The Soldotna City Council voted at its Wednesday meeting to have the city administration draft a resolution to hold a special election to decide the home-rule issue. That resolution will come before the council at its next meeting on Feb. 24.
The vote followed the completion of a petition requesting a charter commission election. Sponsors of the petition were tasked in November 2015 with collecting 103 signatures in 90 days, said Soldotna City Clerk Shellie Saner. The petition was deemed to be four signatures short when it was first turned in, and Linda Hutchings, one of the sponsors, was notified.
“Ms. Hutchings submitted the four signatures needed by the end of the day so the petition was certified on … Feb. 1,” Saner said while briefing the council. “Now the citizens have done their due diligence and the question gets placed before the voters. The option … up to the council at this point is when.”
Had the council taken no action, the home-rule question would have shown up during the general election in October, Saner said.
Home rule would give Soldotna, among other powers, the ability to determine tax rates. Soldotna voters rejected the creation of a charter commission when the option of home rule was placed before them in a February 2015 special election.
Since Proposition 1, a controversial measure to remove the city’s year-round grocery tax, passed in the most recent general election, the push for home rule is being renewed in an attempt to make up for the projected $1.2 million Soldotna stands to lose from no longer collecting a sales tax on groceries during winter months.
“I sit on (Parks and Recreation), and we have lovely parks in this town, we have a wonderful library, we provide many functions at the parks,” Hutchings said. “When you lose the sales tax … that is going to come out of discretionary funds, so this is the only way to get it back.”
Council members Keith Baxter and Meggean Bos-Marquez voted against the special election.
Baxter said while he supports the push for home rule status, he favored the idea of putting the question on the general election ballot in order to get a larger voter turnout as well as save the cost of putting on a special election and printing educational material for voters.
“I hadn’t considered that spending a couple extra bucks to do it earlier was going to help us some way,” Baxter said. “The only benefit I’ve heard articulated is top-of-mind awareness. Is that what I’m hearing, is that it’s just everybody understands it now and they’ll forget by October?”
Hutchings urged the council before their vote to opt for a special election, saying it would be better to hold one while the issue is still fresh in people’s minds. She also said acting before the state finalizes its own taxes would be prudent.
“(Voter turnout) depends on what’s on that general election,” she said. “The better turnout happened to be something that had to do with the whole borough voting and so everybody got involved with it, whereas if you have something that’s just for the city of Soldotna, I feel like it will have a better chance.”
One Soldotna resident appeared to speak against the special election.

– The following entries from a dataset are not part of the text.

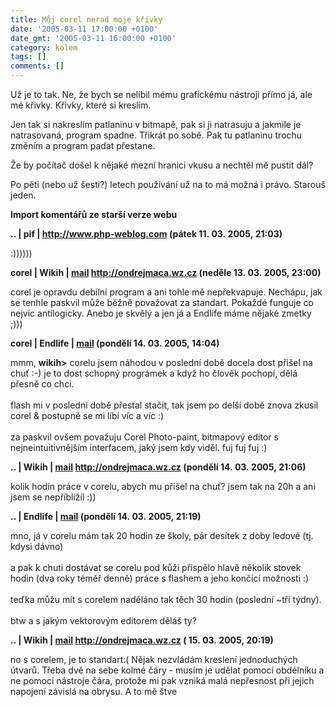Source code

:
 ```yaml
---
title: Můj corel nerad moje křivky
date: '2005-03-11 17:00:00 +0100'
date_gmt: '2005-03-11 16:00:00 +0100'
category: kolem
tags: []
comments: []
---
```

<p>Už je to tak. Ne, že bych se nelíbil mému grafickému nástroji přímo já, ale mé křivky. Křivky, které si kreslím.</p>
<p>Jen tak si nakreslím patlaninu v bitmapě, pak si ji natrasuju a jakmile je natrasovaná, program spadne. Třikrát po sobě. Pak tu patlaninu trochu změním a program padat přestane.</p>
<p>Že by počítač došel k nějaké mezní hranici vkusu a nechtěl mě pustit dál?</p>
<p>Po pěti (nebo už šesti?) letech používání už na to má možná i právo. Starouš jeden.</p>
<div class="import-komentaru">
<p><strong>Import komentářů ze starší verze webu</strong></p>
<div class="comment">
<p style="font-weight:bold"><span class="compredmet">..</span> | <span class="comname">pif</span> |  <a href="http://www.php-weblog.com">http://www.php-weblog.com</a> (pátek&nbsp;11.&nbsp;03.&nbsp;2005,&nbsp;21:03)</p>
<p>:)))))) </p>
</div>
<div class="comment">
<p style="font-weight:bold"><span class="compredmet">corel</span> | <span class="comname">Wikih</span> |  <a href="mailto:ondrejmaca@centrum.cz">mail</a>  <a href="http://ondrejmaca.wz.cz">http://ondrejmaca.wz.cz</a> (neděle&nbsp;13.&nbsp;03.&nbsp;2005,&nbsp;23:00)</p>
<p>corel je opravdu debilní program a ani tohle mě nepřekvapuje. Nechápu, jak se tenhle paskvil může běžně považovat za standart. Pokaždé funguje co nejvíc antilogicky. Anebo je skvělý a jen já a Endlife máme nějaké zmetky ;))) </p>
</div>
<div class="comment">
<p style="font-weight:bold"><span class="compredmet">corel</span> | <span class="comname">Endlife</span> |  <a href="mailto:jan.martinek@post.cz">mail</a> (pondělí&nbsp;14.&nbsp;03.&nbsp;2005,&nbsp;14:04)</p>
<p>mmm, <strong>wikih&gt;</strong> corelu jsem náhodou v poslední době docela dost přišel na chuť :-) je to dost schopný prográmek a když ho člověk pochopí, dělá přesně co chci.  <br>  <br> flash mi v poslední době přestal stačit, tak jsem po delší době znova zkusil corel &amp; postupně se mi líbí víc a víc :) <br>  <br> za paskvil ovšem považuju Corel Photo-paint, bitmapový editor s nejneintuitivnějším interfacem, jaký jsem kdy viděl. fuj fuj fuj :) </p>
</div>
<div class="comment">
<p style="font-weight:bold"><span class="compredmet">..</span> | <span class="comname">Wikih</span> |  <a href="mailto:ondrejmaca@centrum.cz">mail</a>  <a href="http://ondrejmaca.wz.cz">http://ondrejmaca.wz.cz</a> (pondělí&nbsp;14.&nbsp;03.&nbsp;2005,&nbsp;21:06)</p>
<p>kolik hodin práce v corelu, abych mu přišel na chuť? jsem tak na 20h a ani jsem se nepříbližíl :)) </p>
</div>
<div class="comment">
<p style="font-weight:bold"><span class="compredmet">..</span> | <span class="comname">Endlife</span> |  <a href="mailto:jan.martinek@post.cz">mail</a> (pondělí&nbsp;14.&nbsp;03.&nbsp;2005,&nbsp;21:19)</p>
<p>mno, já v corelu mám tak 20 hodin ze školy, pár desítek z doby ledové (tj. kdysi dávno)  <br>  <br> a pak k chuti dostávat se corelu pod kůži přispělo hlavě několik stovek hodin (dva roky téměř denně) práce s flashem a jeho končící možnosti :) <br>  <br> teďka můžu mít s corelem naděláno tak těch 30 hodin (poslední ~tři týdny). <br>  <br> btw a s jakým vektorovým editorem děláš ty? </p>
</div>
<div class="comment">
<p style="font-weight:bold"><span class="compredmet">..</span> | <span class="comname">Wikih</span> |  <a href="mailto:ondrejmaca@centrum.cz">mail</a>  <a href="http://ondrejmaca.wz.cz">http://ondrejmaca.wz.cz</a> (&nbsp;15.&nbsp;03.&nbsp;2005,&nbsp;20:19)</p>
<p>no s corelem, je to standart:( Nějak nezvládám kreslení jednoduchých útvarů. Třeba dvě na sebe kolmé čáry - musím je udělat pomocí obdélníku a ne pomocí nástroje čára, protože mi pak vzniká malá nepřesnost při jejich napojení závislá na obrysu. A to mě štve </p>
</div>
</div>
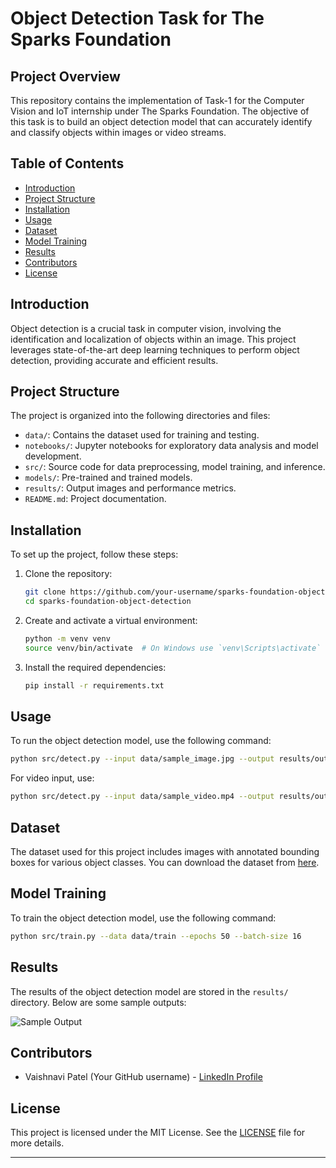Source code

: 
# Object Detection Task for The Sparks Foundation

## Project Overview

This repository contains the implementation of Task-1 for the Computer Vision and IoT internship under The Sparks Foundation. The objective of this task is to build an object detection model that can accurately identify and classify objects within images or video streams.

## Table of Contents

- [Introduction](#introduction)
- [Project Structure](#project-structure)
- [Installation](#installation)
- [Usage](#usage)
- [Dataset](#dataset)
- [Model Training](#model-training)
- [Results](#results)
- [Contributors](#contributors)
- [License](#license)

## Introduction

Object detection is a crucial task in computer vision, involving the identification and localization of objects within an image. This project leverages state-of-the-art deep learning techniques to perform object detection, providing accurate and efficient results.

## Project Structure

The project is organized into the following directories and files:

- `data/`: Contains the dataset used for training and testing.
- `notebooks/`: Jupyter notebooks for exploratory data analysis and model development.
- `src/`: Source code for data preprocessing, model training, and inference.
- `models/`: Pre-trained and trained models.
- `results/`: Output images and performance metrics.
- `README.md`: Project documentation.

## Installation

To set up the project, follow these steps:

1. Clone the repository:
   ```bash
   git clone https://github.com/your-username/sparks-foundation-object-detection.git
   cd sparks-foundation-object-detection
   ```

2. Create and activate a virtual environment:
   ```bash
   python -m venv venv
   source venv/bin/activate  # On Windows use `venv\Scripts\activate`
   ```

3. Install the required dependencies:
   ```bash
   pip install -r requirements.txt
   ```

## Usage

To run the object detection model, use the following command:

```bash
python src/detect.py --input data/sample_image.jpg --output results/output_image.jpg
```

For video input, use:

```bash
python src/detect.py --input data/sample_video.mp4 --output results/output_video.mp4
```

## Dataset

The dataset used for this project includes images with annotated bounding boxes for various object classes. You can download the dataset from [here](#).

## Model Training

To train the object detection model, use the following command:

```bash
python src/train.py --data data/train --epochs 50 --batch-size 16
```

## Results

The results of the object detection model are stored in the `results/` directory. Below are some sample outputs:

![Sample Output](results/sample_output.jpg)

## Contributors

- Vaishnavi Patel (Your GitHub username) - [LinkedIn Profile](linkedin.com/in/vaishnavi-patel-050344212)

## License

This project is licensed under the MIT License. See the [LICENSE](LICENSE) file for more details.

---
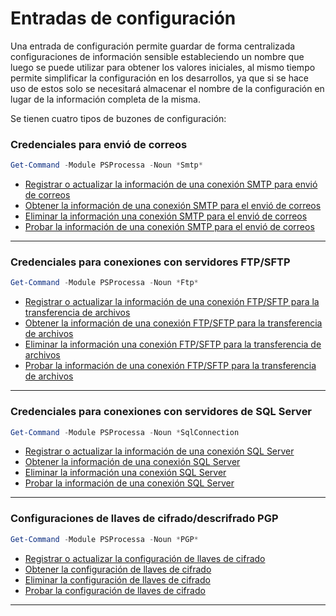 # Entradas de configuración 

Una entrada de configuración permite guardar de forma centralizada configuraciones de información sensible estableciendo un nombre que luego se puede utilizar para obtener los valores iniciales, al mismo tiempo permite simplificar la configuración en los desarrollos, ya que si se hace uso de estos solo se necesitará almacenar el nombre de la configuración en lugar de la información completa de la misma.

Se tienen cuatro tipos de buzones de configuración:

### Credenciales para envió de correos
```powershell
Get-Command -Module PSProcessa -Noun *Smtp*
```
* [Registrar o actualizar la información de una conexión SMTP para envió de correos](Set-SmtpConnection.md)
* [Obtener la información de una conexión SMTP para el envió de correos](Get-SmtpConnection.md)
* [Eliminar la información una conexión SMTP para el envió de correos](Remove-SmtpConnection.md)
* [Probar la información de una conexión SMTP para el envió de correos](Test-SmtpConnection.md)

-----------------

### Credenciales para conexiones con servidores FTP/SFTP
```powershell
Get-Command -Module PSProcessa -Noun *Ftp*
```
* [Registrar o actualizar la información de una conexión FTP/SFTP para la transferencia de archivos](Set-FtpConnection.md)
* [Obtener la información de una conexión FTP/SFTP para la transferencia de archivos](Get-FtpConnection.md)
* [Eliminar la información una conexión FTP/SFTP para la transferencia de archivos](Remove-FtpConnection.md)
* [Probar la información de una conexión FTP/SFTP para la transferencia de archivos](Test-FtpConnection.md)


-----------------

### Credenciales para conexiones con servidores de SQL Server
```powershell
Get-Command -Module PSProcessa -Noun *SqlConnection
```
* [Registrar o actualizar la información de una conexión SQL Server](Set-SqlConnection.md)
* [Obtener la información de una conexión SQL Server](Get-SqlConnection.md)
* [Eliminar la información una conexión SQL Server](Remove-SqlConnection.md)
* [Probar la información de una conexión SQL Server](Test-SqlConnection.md)

-----------------

### Configuraciones de llaves de cifrado/descrifrado PGP
```powershell
Get-Command -Module PSProcessa -Noun *PGP*
```
* [Registrar o actualizar la configuración de llaves de cifrado](Set-PGPKeyStore.md)
* [Obtener la configuración de llaves de cifrado](Get-PGPKeyStore.md)
* [Eliminar la configuración de llaves de cifrado](Remove-PGPKeyStore.md)
* [Probar la configuración de llaves de cifrado](Test-PGPKeyStore.md)

-----------------
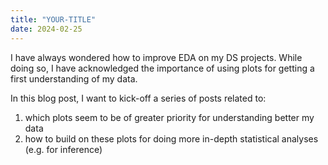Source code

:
 ```yaml
---
title: "YOUR-TITLE"
date: 2024-02-25
---
```

I have always wondered how to improve EDA on my DS projects. While doing so, I have acknowledged the importance of using plots for getting a first 
understanding of my data.

In this blog post, I want to kick-off a series of posts related to:
1. which plots seem to be of greater priority for understanding better my data
2. how to build on these plots for doing more in-depth statistical analyses (e.g. for inference)

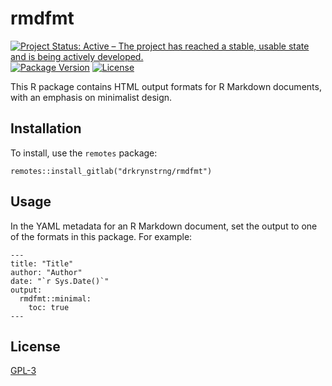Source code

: # rmdfmt

[![Project Status: Active – The project has reached a stable, usable state and is being actively developed.](https://www.repostatus.org/badges/latest/active.svg)](https://www.repostatus.org/#active)
[![Package Version](https://img.shields.io/badge/Package%20version-0.1.0-blue.svg)]()
[![License](https://img.shields.io/badge/license-GPL--3-blue.svg)](https://www.gnu.org/licenses/gpl-3.0.en.html)

This R package contains HTML output formats for R Markdown documents, with an emphasis on minimalist design.


## Installation

To install, use the `remotes` package:

```{r}
remotes::install_gitlab("drkrynstrng/rmdfmt")
```


## Usage

In the YAML metadata for an R Markdown document, set the output to one of the formats in this package. For example:

```
---
title: "Title"
author: "Author"
date: "`r Sys.Date()`"
output:
  rmdfmt::minimal:
    toc: true
---

```


## License

[GPL-3](https://www.gnu.org/licenses/gpl-3.0.en.html)
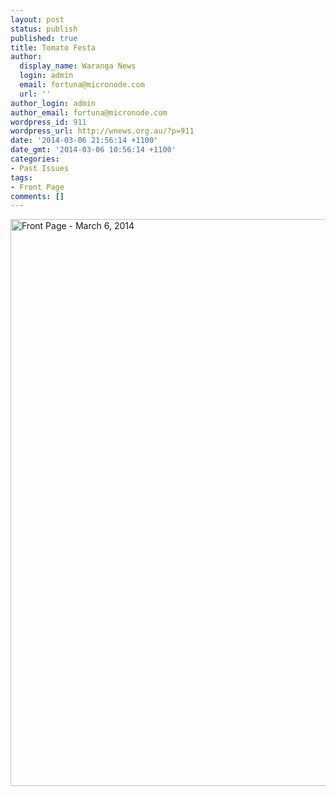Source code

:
 ```yaml
---
layout: post
status: publish
published: true
title: Tomato Festa
author:
  display_name: Waranga News
  login: admin
  email: fortuna@micronode.com
  url: ''
author_login: admin
author_email: fortuna@micronode.com
wordpress_id: 911
wordpress_url: http://wnews.org.au/?p=911
date: '2014-03-06 21:56:14 +1100'
date_gmt: '2014-03-06 10:56:14 +1100'
categories:
- Past Issues
tags:
- Front Page
comments: []
---
```

<p><a href="http://wnews.org.au/wp-content/uploads/2014/03/wnews20140306P01.png"><img class="alignnone size-full wp-image-909" alt="Front Page - March 6, 2014" src="http://wnews.org.au/wp-content/uploads/2014/03/wnews20140306P01.jpg" width="624" height="907" /></a></p>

Daniel Lynch said he supported putting the home-rule question in the general election in order to include the area’s snow birds who might not be able to participate otherwise.
Saner provided more clarification during the discussion, saying that, if approved by voters, a charter commission has one year to draft a home-rule charter, which then also has to go before voters.
If the charter fails at the polls, the commission gets another year to draft a new one. If that charter was also voted down, that would put an end to the process at that point, Saner said.
For a charter commission to be created, voters also have to elect the commission’s seven members during the same election, Saner said.
If seven members do not run or are not elected, the effort to make the commission dies.
The cost to put on last year’s special election was just more than $5,000, Saner said.
Baxter clarified that, combined with education materials, the cost came to approximately $12,000.
“The last special election was brought forward by the council so the council appropriated additional funding for distribution of information about the election,” Saner said. “That’s optional.”
The earliest a special election could be held is May 9, if the resolution being drafted by administration is approved at the next city council meeting.